WORK TASK:
Using the entries below, write out the line with "6. Horizontal margins", the line with "4. The value", and every line in between, exactly as each is written.

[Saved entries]
Start of Block
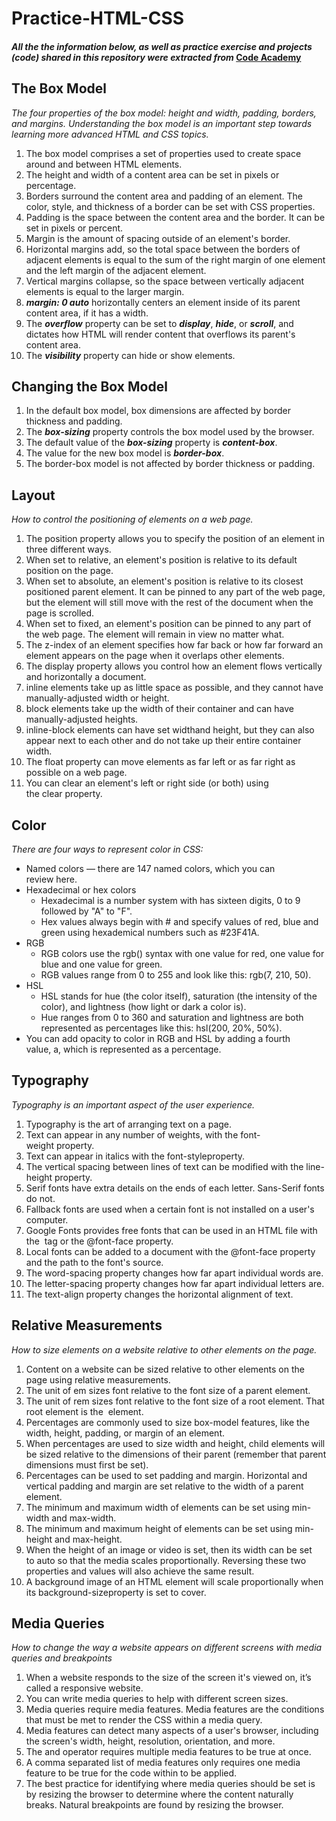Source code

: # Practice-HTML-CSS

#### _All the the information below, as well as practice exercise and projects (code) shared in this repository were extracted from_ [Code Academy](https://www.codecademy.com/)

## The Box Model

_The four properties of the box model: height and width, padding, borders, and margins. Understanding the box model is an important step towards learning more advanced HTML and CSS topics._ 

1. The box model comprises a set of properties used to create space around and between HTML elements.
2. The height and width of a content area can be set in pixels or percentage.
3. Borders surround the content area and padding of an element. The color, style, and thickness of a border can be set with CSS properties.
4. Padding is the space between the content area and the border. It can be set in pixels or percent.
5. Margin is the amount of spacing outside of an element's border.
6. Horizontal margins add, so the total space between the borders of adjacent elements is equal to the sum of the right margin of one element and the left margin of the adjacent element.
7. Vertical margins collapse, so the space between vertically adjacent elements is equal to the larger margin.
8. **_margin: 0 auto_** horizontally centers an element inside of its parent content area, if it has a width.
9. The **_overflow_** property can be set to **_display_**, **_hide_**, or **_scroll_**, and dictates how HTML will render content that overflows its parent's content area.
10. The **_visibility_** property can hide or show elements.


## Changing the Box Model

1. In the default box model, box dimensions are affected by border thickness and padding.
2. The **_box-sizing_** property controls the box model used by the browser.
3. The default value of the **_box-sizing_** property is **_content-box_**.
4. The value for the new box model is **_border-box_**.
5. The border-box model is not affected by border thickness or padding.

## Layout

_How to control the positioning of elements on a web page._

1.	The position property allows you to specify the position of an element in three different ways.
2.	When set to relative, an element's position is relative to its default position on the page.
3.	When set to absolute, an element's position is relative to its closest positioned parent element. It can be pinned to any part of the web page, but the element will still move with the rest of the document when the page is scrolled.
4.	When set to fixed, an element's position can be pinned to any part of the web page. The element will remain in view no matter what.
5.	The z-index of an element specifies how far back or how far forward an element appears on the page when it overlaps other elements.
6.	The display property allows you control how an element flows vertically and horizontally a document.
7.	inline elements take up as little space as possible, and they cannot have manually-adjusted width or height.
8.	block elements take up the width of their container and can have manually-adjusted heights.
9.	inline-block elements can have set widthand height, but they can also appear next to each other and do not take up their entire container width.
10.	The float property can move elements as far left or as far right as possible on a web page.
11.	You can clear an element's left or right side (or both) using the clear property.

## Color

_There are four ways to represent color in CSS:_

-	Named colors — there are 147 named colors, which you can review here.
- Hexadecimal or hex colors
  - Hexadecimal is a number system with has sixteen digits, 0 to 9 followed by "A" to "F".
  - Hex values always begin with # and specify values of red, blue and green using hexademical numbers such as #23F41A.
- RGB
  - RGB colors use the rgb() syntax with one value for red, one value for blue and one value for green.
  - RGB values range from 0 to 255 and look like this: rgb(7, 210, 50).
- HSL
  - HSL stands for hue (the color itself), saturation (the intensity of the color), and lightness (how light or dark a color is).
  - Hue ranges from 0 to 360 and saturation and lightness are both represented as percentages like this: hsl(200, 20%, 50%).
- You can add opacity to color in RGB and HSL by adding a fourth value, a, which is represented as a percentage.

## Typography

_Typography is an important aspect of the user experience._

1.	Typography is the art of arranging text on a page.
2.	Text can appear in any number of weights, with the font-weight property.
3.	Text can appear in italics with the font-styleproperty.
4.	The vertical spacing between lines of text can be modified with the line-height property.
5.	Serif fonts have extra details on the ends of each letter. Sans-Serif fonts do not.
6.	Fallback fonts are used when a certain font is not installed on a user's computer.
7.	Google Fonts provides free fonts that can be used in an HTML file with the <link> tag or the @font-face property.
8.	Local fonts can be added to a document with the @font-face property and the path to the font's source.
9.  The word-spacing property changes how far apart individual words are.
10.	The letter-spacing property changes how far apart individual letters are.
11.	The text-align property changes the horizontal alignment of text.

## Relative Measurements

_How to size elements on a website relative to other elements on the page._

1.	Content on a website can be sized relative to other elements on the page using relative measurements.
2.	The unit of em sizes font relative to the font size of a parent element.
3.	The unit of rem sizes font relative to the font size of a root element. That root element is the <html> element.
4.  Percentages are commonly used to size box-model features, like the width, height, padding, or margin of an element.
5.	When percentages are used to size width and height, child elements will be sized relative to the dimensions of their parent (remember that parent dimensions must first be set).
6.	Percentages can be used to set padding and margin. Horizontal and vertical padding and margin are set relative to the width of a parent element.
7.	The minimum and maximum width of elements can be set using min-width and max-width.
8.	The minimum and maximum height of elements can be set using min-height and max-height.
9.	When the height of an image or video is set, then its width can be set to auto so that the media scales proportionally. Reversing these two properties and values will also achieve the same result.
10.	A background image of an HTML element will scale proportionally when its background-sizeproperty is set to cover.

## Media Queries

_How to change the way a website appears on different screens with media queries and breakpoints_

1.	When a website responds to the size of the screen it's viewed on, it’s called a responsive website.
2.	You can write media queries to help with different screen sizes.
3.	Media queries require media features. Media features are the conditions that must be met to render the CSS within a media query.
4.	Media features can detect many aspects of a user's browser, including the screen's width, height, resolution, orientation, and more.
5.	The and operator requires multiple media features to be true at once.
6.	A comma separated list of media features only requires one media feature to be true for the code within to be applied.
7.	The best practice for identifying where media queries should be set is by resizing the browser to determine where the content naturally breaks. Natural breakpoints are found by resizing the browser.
End of Block
Start of Block
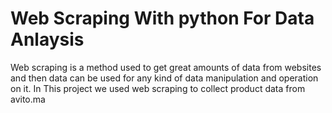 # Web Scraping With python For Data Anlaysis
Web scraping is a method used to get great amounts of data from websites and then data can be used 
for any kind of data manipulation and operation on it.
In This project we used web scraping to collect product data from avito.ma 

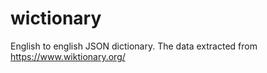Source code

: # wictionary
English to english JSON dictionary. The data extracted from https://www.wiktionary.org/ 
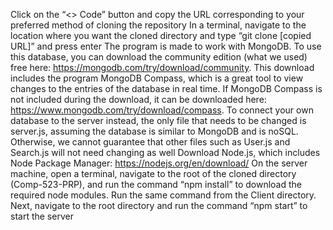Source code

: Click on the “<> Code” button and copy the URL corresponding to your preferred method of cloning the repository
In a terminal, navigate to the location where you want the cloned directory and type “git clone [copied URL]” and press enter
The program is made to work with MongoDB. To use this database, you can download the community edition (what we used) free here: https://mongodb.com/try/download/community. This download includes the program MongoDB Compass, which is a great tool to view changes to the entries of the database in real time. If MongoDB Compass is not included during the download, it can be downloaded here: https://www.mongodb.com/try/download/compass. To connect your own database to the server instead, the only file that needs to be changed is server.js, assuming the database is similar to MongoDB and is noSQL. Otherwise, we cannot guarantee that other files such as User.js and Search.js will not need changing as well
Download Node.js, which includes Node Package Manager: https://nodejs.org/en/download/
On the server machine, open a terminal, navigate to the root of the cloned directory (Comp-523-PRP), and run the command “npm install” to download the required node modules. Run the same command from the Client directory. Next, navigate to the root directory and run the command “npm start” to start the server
End of Block
RESULT OF THE EXERCISE:
6. Horizontal margins add, so the total space between the borders of adjacent elements is equal to the sum of the right margin of one element and the left margin of the adjacent element.
7. Vertical margins collapse, so the space between vertically adjacent elements is equal to the larger margin.
8. **_margin: 0 auto_** horizontally centers an element inside of its parent content area, if it has a width.
9. The **_overflow_** property can be set to **_display_**, **_hide_**, or **_scroll_**, and dictates how HTML will render content that overflows its parent's content area.
10. The **_visibility_** property can hide or show elements.


## Changing the Box Model

1. In the default box model, box dimensions are affected by border thickness and padding.
2. The **_box-sizing_** property controls the box model used by the browser.
3. The default value of the **_box-sizing_** property is **_content-box_**.
4. The value for the new box model is **_border-box_**.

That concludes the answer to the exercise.